Running BWA Commands
BWA Index¶
The first step of using BWA is to make an index of the reference genome in fasta format. The basic usage of the bwa index is:
$ bwa index [-a bwtsw|is] input_reference.fasta index_prefix
BWA Mem¶
The bwa mem algorithm is one of the three algorithms provided by BWA. It performs local alignment and produces alignments for different part of the query sequence. The basic usage of bwa mem is:
$ bwa mem index_prefix [input_reads.fastq|input_reads_pair_1.fastq input_reads_pair_2.fastq] [options]
Simple SLURM script for running bwa mem on Swan with paired-end fastq input data, index_prefix
as reference genome index, SAM output file and 8 CPUs
is shown below:
#!/bin/bash
#SBATCH --job-name=Bwa_Mem
#SBATCH --nodes=1
#SBATCH --ntasks-per-node=8
#SBATCH --time=168:00:00
#SBATCH --mem=10gb
#SBATCH --output=BwaMem.%J.out
#SBATCH --error=BwaMem.%J.err
module load bwa/0.7
bwa mem index_prefix input_reads_pair_1.fastq input_reads_pair_2.fastq -t $SLURM_NTASKS_PER_NODE > bwa_mem_alignments.sam
BWA Bwasw¶
The bwa bwasw algorithm is another algorithm provided by BWA. For input files with single-end reads it aligns the query sequences.
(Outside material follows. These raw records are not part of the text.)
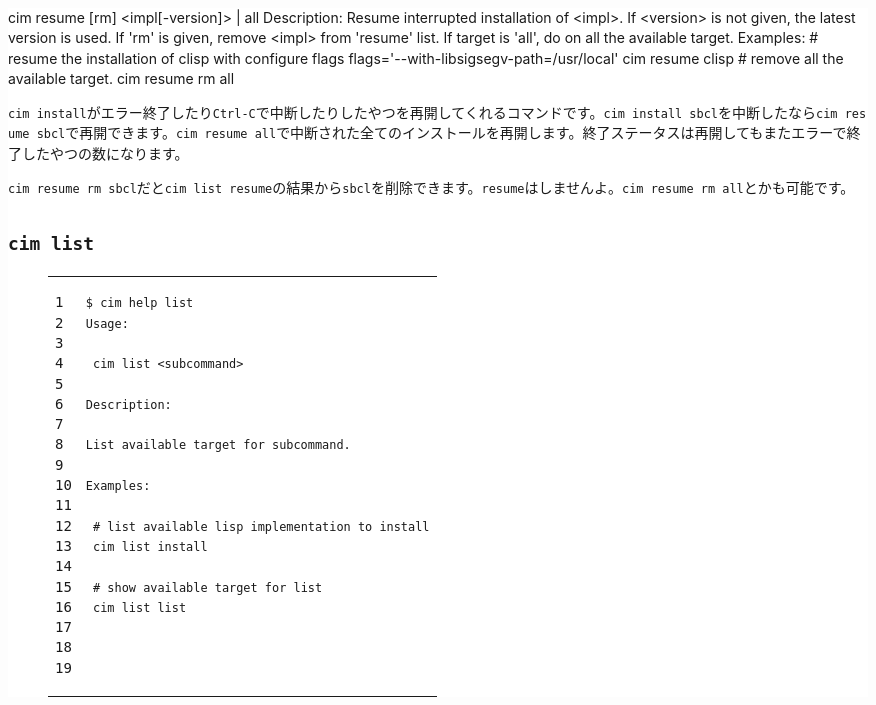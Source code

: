 </span><span class="line"> cim resume [rm] &lt;impl[-version]&gt; | all
</span><span class="line">
</span><span class="line">Description:
</span><span class="line">
</span><span class="line">Resume interrupted installation of &lt;impl&gt;. If &lt;version&gt; is not given, the latest version is used.
</span><span class="line">If 'rm' is given, remove &lt;impl&gt; from 'resume' list.
</span><span class="line">If target is 'all', do on all the available target.
</span><span class="line">
</span><span class="line">Examples:
</span><span class="line">
</span><span class="line"> # resume the installation of clisp with configure flags
</span><span class="line"> flags='--with-libsigsegv-path=/usr/local' cim resume clisp
</span><span class="line">
</span><span class="line"> # remove all the available target.
</span><span class="line"> cim resume rm all
</span></code></pre></td>
</tr></table></div></figure>

`cim install`がエラー終了したり`Ctrl-C`で中断したりしたやつを再開してくれるコマンドです。`cim install sbcl`を中断したなら`cim resume sbcl`で再開できます。`cim resume all`で中断された全てのインストールを再開します。終了ステータスは再開してもまたエラーで終了したやつの数になります。

`cim resume rm sbcl`だと`cim list resume`の結果から`sbcl`を削除できます。`resume`はしませんよ。`cim resume rm all`とかも可能です。

## `cim list`
<figure class="code"><div class="highlight"><table><tr>
<td class="gutter"><pre class="line-numbers"><span class="line-number">1</span>
<span class="line-number">2</span>
<span class="line-number">3</span>
<span class="line-number">4</span>
<span class="line-number">5</span>
<span class="line-number">6</span>
<span class="line-number">7</span>
<span class="line-number">8</span>
<span class="line-number">9</span>
<span class="line-number">10</span>
<span class="line-number">11</span>
<span class="line-number">12</span>
<span class="line-number">13</span>
<span class="line-number">14</span>
<span class="line-number">15</span>
<span class="line-number">16</span>
<span class="line-number">17</span>
<span class="line-number">18</span>
<span class="line-number">19</span>
</pre></td>
<td class="code"><pre><code class=""><span class="line">$ cim help list
</span><span class="line">Usage:
</span><span class="line">
</span><span class="line"> cim list &lt;subcommand&gt;
</span><span class="line">
</span><span class="line">Description:
</span><span class="line">
</span><span class="line">List available target for subcommand.
</span><span class="line">
</span><span class="line">Examples:
</span><span class="line">
</span><span class="line"> # list available lisp implementation to install
</span><span class="line"> cim list install
</span><span class="line">
</span><span class="line"> # show available target for list
</span><span class="line"> cim list list
</span><span class="line">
For input files with paired-ends reads it performs paired-end alignment that only works for Illumina reads.
An example of bwa bwasw for single-end input file input-reads.fasta
in fasta format and output file bwa_bwasw_alignments.sam
where the alignments are stored, is shown below:
$ bwa bwasw index_prefix input_reads.fasta -t $SLURM_NTASKS_PER_NODE > bwa_bwasw_alignments.sam
BWA Aln¶
The third BWA algorithm, bwa aln, aligns the input file of sequence data to the reference genome. In addition, there is an example of running bwa aln with single-end input_reads.fasta
input file and 8 CPUs
:
$ bwa aln index_prefix input_reads.fasta -0 -t $SLURM_NTASKS_PER_NODE > bwa_aln_alignments.sai
BWA Samse and BWA Sampe¶
The command bwa samse uses the bwa_aln_alignments.sai
output from bwa aln in order to generate SAM file from the alignments for single-end reads.
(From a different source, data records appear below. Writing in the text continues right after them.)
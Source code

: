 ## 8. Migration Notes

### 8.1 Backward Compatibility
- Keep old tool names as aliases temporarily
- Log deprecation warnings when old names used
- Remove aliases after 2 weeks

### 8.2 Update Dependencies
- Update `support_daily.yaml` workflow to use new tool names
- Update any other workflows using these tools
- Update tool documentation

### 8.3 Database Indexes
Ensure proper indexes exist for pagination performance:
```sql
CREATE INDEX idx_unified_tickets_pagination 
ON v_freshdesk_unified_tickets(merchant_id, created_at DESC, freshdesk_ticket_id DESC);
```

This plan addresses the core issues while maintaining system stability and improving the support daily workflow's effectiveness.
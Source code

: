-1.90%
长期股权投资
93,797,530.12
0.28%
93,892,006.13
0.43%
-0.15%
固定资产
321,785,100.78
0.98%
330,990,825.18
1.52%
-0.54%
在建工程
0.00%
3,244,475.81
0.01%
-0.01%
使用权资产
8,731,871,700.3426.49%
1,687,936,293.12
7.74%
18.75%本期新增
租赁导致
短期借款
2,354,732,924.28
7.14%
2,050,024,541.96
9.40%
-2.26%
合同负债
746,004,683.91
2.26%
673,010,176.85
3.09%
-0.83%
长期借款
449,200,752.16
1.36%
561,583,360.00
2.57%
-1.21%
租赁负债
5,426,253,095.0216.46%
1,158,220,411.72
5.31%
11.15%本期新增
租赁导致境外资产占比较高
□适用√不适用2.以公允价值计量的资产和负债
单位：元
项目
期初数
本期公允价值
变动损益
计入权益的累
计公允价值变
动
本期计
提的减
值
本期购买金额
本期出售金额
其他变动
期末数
$ bwa samse -f bwa_aln_alignments.sam index_prefix bwa_aln_alignments.sai input_reads.fasta output31.preArc
The command bwa sampe uses the bwa_aln_alignments.sai
output form bwa aln in order to generate SAM file from the alignments for paired-end reads.
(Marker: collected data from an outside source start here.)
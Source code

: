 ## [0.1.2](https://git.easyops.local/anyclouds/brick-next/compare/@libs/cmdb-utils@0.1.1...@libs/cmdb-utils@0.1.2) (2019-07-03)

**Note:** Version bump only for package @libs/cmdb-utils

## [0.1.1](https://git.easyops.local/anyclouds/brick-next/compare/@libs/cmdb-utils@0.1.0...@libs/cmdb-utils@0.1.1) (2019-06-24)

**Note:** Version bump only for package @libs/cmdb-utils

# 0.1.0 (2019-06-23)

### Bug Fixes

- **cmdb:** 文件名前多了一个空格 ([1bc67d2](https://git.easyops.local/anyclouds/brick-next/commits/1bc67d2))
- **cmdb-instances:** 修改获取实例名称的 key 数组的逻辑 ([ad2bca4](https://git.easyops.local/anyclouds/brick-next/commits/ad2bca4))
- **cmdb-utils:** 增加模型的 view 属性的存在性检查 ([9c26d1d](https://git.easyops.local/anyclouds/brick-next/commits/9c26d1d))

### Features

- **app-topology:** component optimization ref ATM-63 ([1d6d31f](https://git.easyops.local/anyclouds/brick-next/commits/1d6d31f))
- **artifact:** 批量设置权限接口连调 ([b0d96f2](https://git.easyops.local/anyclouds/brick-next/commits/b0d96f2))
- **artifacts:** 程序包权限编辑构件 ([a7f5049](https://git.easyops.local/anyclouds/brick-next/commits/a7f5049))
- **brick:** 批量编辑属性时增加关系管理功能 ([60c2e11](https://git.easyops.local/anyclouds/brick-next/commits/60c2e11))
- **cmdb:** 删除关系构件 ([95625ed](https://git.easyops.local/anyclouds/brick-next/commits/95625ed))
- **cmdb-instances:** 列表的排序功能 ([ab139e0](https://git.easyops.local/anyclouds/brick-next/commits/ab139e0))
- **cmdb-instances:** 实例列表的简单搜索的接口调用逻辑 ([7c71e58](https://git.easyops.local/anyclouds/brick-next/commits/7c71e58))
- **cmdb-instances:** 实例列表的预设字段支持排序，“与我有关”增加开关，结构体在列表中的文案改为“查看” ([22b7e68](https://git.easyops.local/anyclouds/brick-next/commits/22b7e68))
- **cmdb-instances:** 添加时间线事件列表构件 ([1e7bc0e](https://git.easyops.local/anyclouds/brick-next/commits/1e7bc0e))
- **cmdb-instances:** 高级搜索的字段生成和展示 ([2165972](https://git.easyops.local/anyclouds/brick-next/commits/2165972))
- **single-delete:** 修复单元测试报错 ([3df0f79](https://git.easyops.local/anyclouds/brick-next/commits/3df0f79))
$ bwa samse -f bwa_aln_alignments.sam index_prefix bwa_aln_alignments_pair_1.sai bwa_aln_alignments_pair_2.sai input_reads_pair_1.fasta input_reads_pair_2.fasta
BWA Fastmap¶
The command bwa fastmap identifies and outputs super-maximal exact matches (SMEMs). The basic usage of bwa fastmap is:
$ bwa fastmap index_prefix input_reads.fasta > bwa_fastmap.matches
BWA Pemerge¶
The command bwa pemerge merges overlapping paired ends and can print either only the merged reads or the unmerged ones. An example of bwa pemerge of input_reads_pair_1.fastq
and input_reads_pair_2.fastq
with 8 CPUs
and output file output_reads_merged.fastq
that contains only the merged reads is shown below:
$ bwa pemerge -m input_reads_pair_1.fastq input_reads_pair_2.fastq -t $SLURM_NTASKS_PER_NODE > output_reads_merged.fastq
BWA Fa2pac¶
The command bwa fa2pac converts fasta to pac files. The general usage of bwa fa2pac is:
$ bwa fa2pac input_reads.fasta pac_prefix
BWA Pac2bwt and BWA Pac2bwtgen¶
The commands bwa pac2bwt and bwa pac2bwtgen convert pac to bwt files.
$ bwa pac2bwt input_reads.pac output_reads.bwt
$ bwa pac2bwtgen input_reads.pac output_reads.bwt
BWA Bwtupdate¶
The command bwa bwtupdate updates bwt files to the new format. The general usage of bwa bwtupdate is:
$ bwa bwtupdate input_reads.bwt
BWA Bwt2sa¶
The command bwa bwt2sa generates sa files from bwt and Occ files. The basic usage of bwa bwt2sa is:
$ bwa bwt2sa input_reads.bwt output_reads.sa
Useful Information¶
In order to test the scalability of BWA (bwa/0.7) on Swan, we used two paired-end input fastq files, large_1.fastq
and large_2.fastq
, and one single-end input fasta file, large.fasta
. Some statistics about the input files and the time and memory resources used by bwa mem are shown on the table below:
total # of sequences | total size in MB | # of used CPUs | used time for 4 CPUs | used memory for 4 CPUs | # of used CPUs | used time for 8 CPUs | used memory for 8 CPUs | # of used CPUs | used time for 16 CPUs | used memory for 16 CPUs | |
---|---|---|---|---|---|---|---|---|---|---|---|
large_1.fastq | 10,174,715 | 3,376 | 4 | ~ 35 minutes | ~ 12 GB | 8 | ~ 18.5 minutes | ~ 18 GB | 16 | ~ 10 minutes | ~ 19 GB |
large_2.fastq | 10,174,715 | 3,376 | |||||||||
large.fasta | 592,593 | 836 | 4 | ~ 5.5 minutes | ~ 3 GB | 8 | ~ 3 minutes | ~ 4 GB | 16 | ~ 2 minutes | ~ 6.2 GB |